Let me get obsessed with narration. I feel I can argue well enough, but I am not good at retelling events. So I´ll try. I´ll use the past participle and the past continuous in order to paint the past simple.
Last week, I discovered a great tool that will make me a better father: storytelling. I was in my bedroom, with my son, a wonderful 3-year-old. It was our play time. We had been waiting for that moment; me at work, him at home. In my bed, where he listens to daddy read out loud to him, I told him I was going to tell him the story of a horse. I like to make up stories for him. Suddenly, I began jumping like a horse, and baby boy kept laughing; he was having fun. I continued acting out for him. I gave him a role: the horse rider. He became part of the story. He could make choices, good or bad. The good ones, I applauded them. The bad ones, I showed him the inconvenient consequences. If he hit me, I would neigh and get away from him. But if he treated me nicely, I would say to him how much I loved him. Horse and horse rider would also learn daily about the world.

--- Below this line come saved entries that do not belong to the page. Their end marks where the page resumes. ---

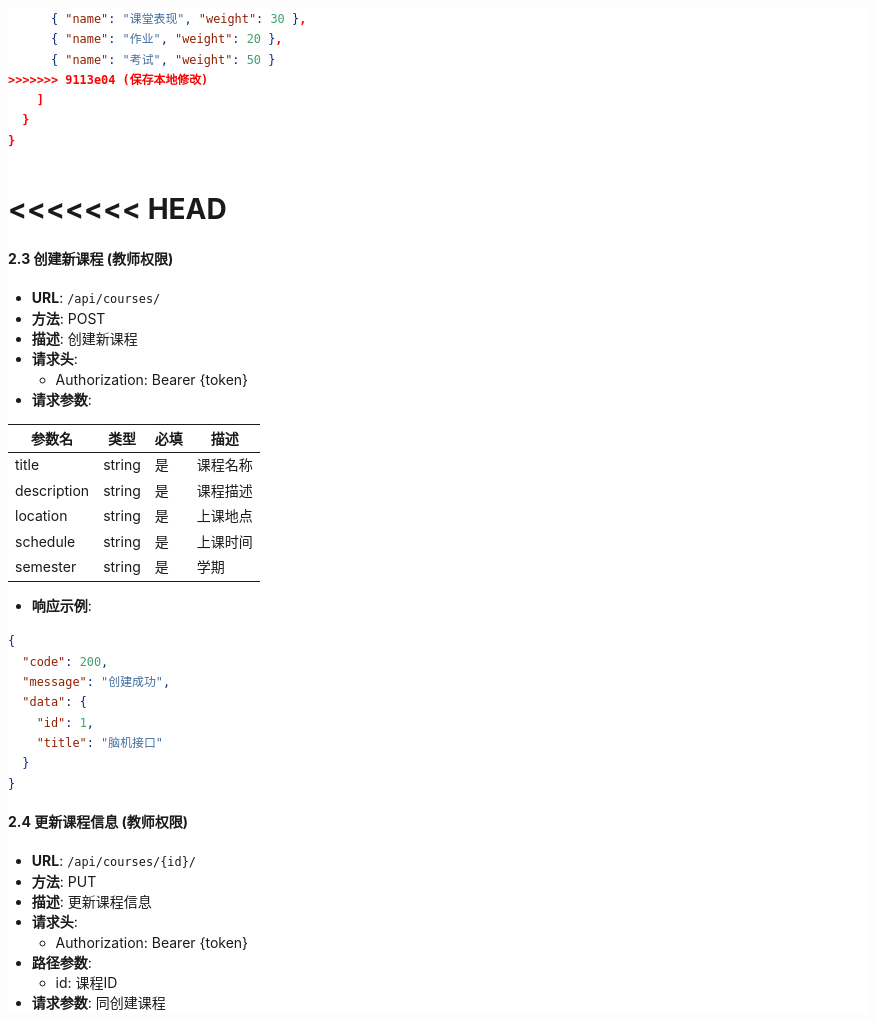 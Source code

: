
 ```json
      { "name": "课堂表现", "weight": 30 },
      { "name": "作业", "weight": 20 },
      { "name": "考试", "weight": 50 }
>>>>>>> 9113e04 (保存本地修改)
    ]
  }
}
```

<<<<<<< HEAD
=======
#### 2.3 创建新课程 (教师权限)

- **URL**: `/api/courses/`
- **方法**: POST
- **描述**: 创建新课程
- **请求头**:
  - Authorization: Bearer {token}
- **请求参数**:

| 参数名 | 类型 | 必填 | 描述 |
|--------|------|------|------|
| title | string | 是 | 课程名称 |
| description | string | 是 | 课程描述 |
| location | string | 是 | 上课地点 |
| schedule | string | 是 | 上课时间 |
| semester | string | 是 | 学期 |

- **响应示例**:

```json
{
  "code": 200,
  "message": "创建成功",
  "data": {
    "id": 1,
    "title": "脑机接口"
  }
}
```

#### 2.4 更新课程信息 (教师权限)

- **URL**: `/api/courses/{id}/`
- **方法**: PUT
- **描述**: 更新课程信息
- **请求头**:
  - Authorization: Bearer {token}
- **路径参数**: 
  - id: 课程ID
- **请求参数**: 同创建课程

Knowledge and morality come alive when kids are given the chance to make mistakes in safe environments where nobody would get "that hurt." Through acting, in a fake or the real world, character is built with virtues or vices. Virtues are the good habits, vices the bad ones. That is why, as teachers, we must help students, routinely, face situations in which they have to make good and bad decisions. Progressively, bad decisions will disappear as reason and negative consequences come into play.